ScienceNow reports an
interesting tussle over the effectiveness of brain training programs. BBC producers contacted Adrian Owen at the MRC Cognition and Brain Sciences Unit in Cambridge, U.K., to help design an experiment to test the efficacy of computer brain training exercises and tested them in 11,430 healthy adults who registered on a Web site set up by the BBC. One group trained on a program that emphasized reasoning and problem-solving skills, and another group trained on a program that emphasized different skills, including short-term memory and attention. A third, control group, essentially did busywork, hunting for answers to general knowledge questions on the Internet. All participants were asked to "train" for at least 10 minutes, three times a week for 6 weeks, and all received a battery of cognitive tests before and after this 6-week period....Not surprisingly, people in both training groups got better at the tasks they actually practiced.

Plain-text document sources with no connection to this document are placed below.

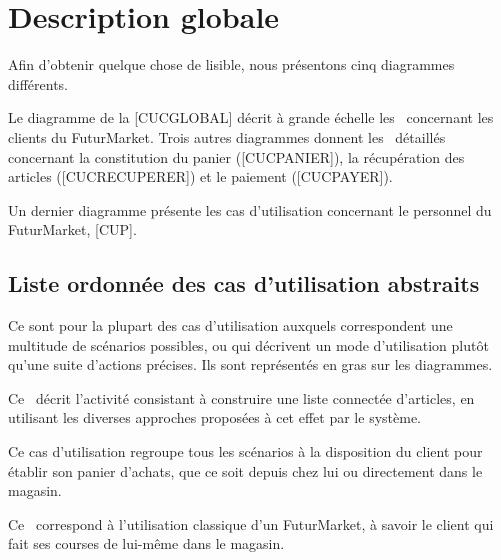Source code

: \section{Description globale}

Afin d'obtenir quelque chose de lisible, nous présentons cinq diagrammes différents.
\par
Le diagramme de la [CUCGLOBAL] décrit à grande échelle les \cu\ concernant les clients du FuturMarket.
Trois autres diagrammes donnent les \cu\ détaillés concernant la constitution du panier ([CUCPANIER]), la récupération des articles ([CUCRECUPERER]) et le paiement ([CUCPAYER]).
\par
Un dernier diagramme présente les cas d'utilisation concernant le personnel du FuturMarket, [CUP].


\subsection{Liste ordonnée des cas d'utilisation abstraits}

Ce sont pour la plupart des cas d'utilisation auxquels correspondent une multitude de scénarios possibles, ou qui décrivent un mode d'utilisation plutôt qu'une suite d'actions précises.
Ils sont représentés en gras sur les diagrammes.

Ce \cu\ décrit l'activité consistant à construire une liste connectée d'articles, en utilisant les diverses approches proposées à cet effet par le système.

Ce cas d'utilisation regroupe tous les scénarios à la disposition du client pour établir son panier d'achats, que ce soit depuis chez lui ou directement dans le magasin.

Ce \cu\ correspond à l'utilisation classique d'un FuturMarket, à savoir le client qui fait ses courses de lui-même dans le magasin.

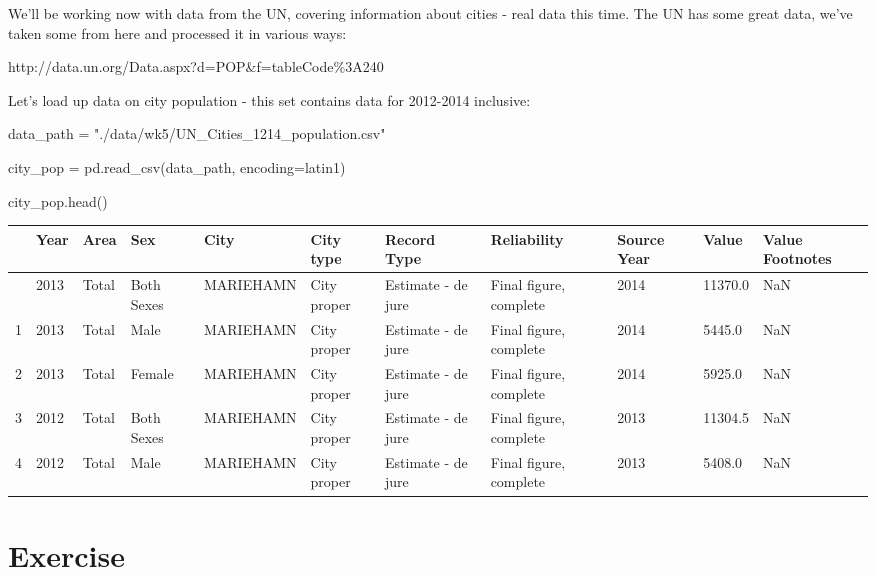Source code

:\documentclass[
  letterpaper,
  DIV=11,
  numbers=noendperiod]{scrreprt}
\newenvironment{Shaded}{\begin{snugshade}}{\end{snugshade}}
\newcommand{\NormalTok}[1]{\textcolor[rgb]{0.00,0.23,0.31}{#1}}
\newcommand{\OperatorTok}[1]{\textcolor[rgb]{0.37,0.37,0.37}{#1}}
\newcommand{\StringTok}[1]{\textcolor[rgb]{0.13,0.47,0.30}{#1}}
\begin{document}
We'll be working now with data from the UN, covering information about
cities - real data this time. The UN has some great data, we've taken
some from here and processed it in various ways:

http://data.un.org/Data.aspx?d=POP\&f=tableCode\%3A240

Let's load up data on city population - this set contains data for
2012-2014 inclusive:

\begin{Shaded}
\begin{Highlighting}[]
\NormalTok{data\_path }\OperatorTok{=} \StringTok{"./data/wk5/UN\_Cities\_1214\_population.csv"}

\NormalTok{city\_pop }\OperatorTok{=}\NormalTok{ pd.read\_csv(data\_path, encoding}\OperatorTok{=}\StringTok{\textquotesingle{}latin1\textquotesingle{}}\NormalTok{)}
\end{Highlighting}
\end{Shaded}

\begin{Shaded}
\begin{Highlighting}[]
\NormalTok{city\_pop.head()}
\end{Highlighting}
\end{Shaded}

\begin{longtable}[]{@{}lllllllllll@{}}
\toprule\noalign{}
& Year & Area & Sex & City & City type & Record Type & Reliability &
Source Year & Value & Value Footnotes \\
\midrule\noalign{}
\endhead
\bottomrule\noalign{}
\endlastfoot
0 & 2013 & Total & Both Sexes & MARIEHAMN & City proper & Estimate - de
jure & Final figure, complete & 2014 & 11370.0 & NaN \\
1 & 2013 & Total & Male & MARIEHAMN & City proper & Estimate - de jure &
Final figure, complete & 2014 & 5445.0 & NaN \\
2 & 2013 & Total & Female & MARIEHAMN & City proper & Estimate - de jure
& Final figure, complete & 2014 & 5925.0 & NaN \\
3 & 2012 & Total & Both Sexes & MARIEHAMN & City proper & Estimate - de
jure & Final figure, complete & 2013 & 11304.5 & NaN \\
4 & 2012 & Total & Male & MARIEHAMN & City proper & Estimate - de jure &
Final figure, complete & 2013 & 5408.0 & NaN \\
\end{longtable}

\hypertarget{exercise-19}{%
\section{Exercise}\label{exercise-19}}
\end{document}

But that's as far as it went - none of the brain-training tasks transferred to other mental or cognitive abilities beyond what had been specifically practiced.
These conclusion are contested by Klingberg, who has published
one of the few studies demonstrating benefits of training can generalize beyond a specific task. He notes subjects were trained only three hours in total.
I'm a bit puzzled over why the work of
Jaeggi et al. showing the effects of short term memory training on general intelligence, which I have
mentioned previously, was not mentioned.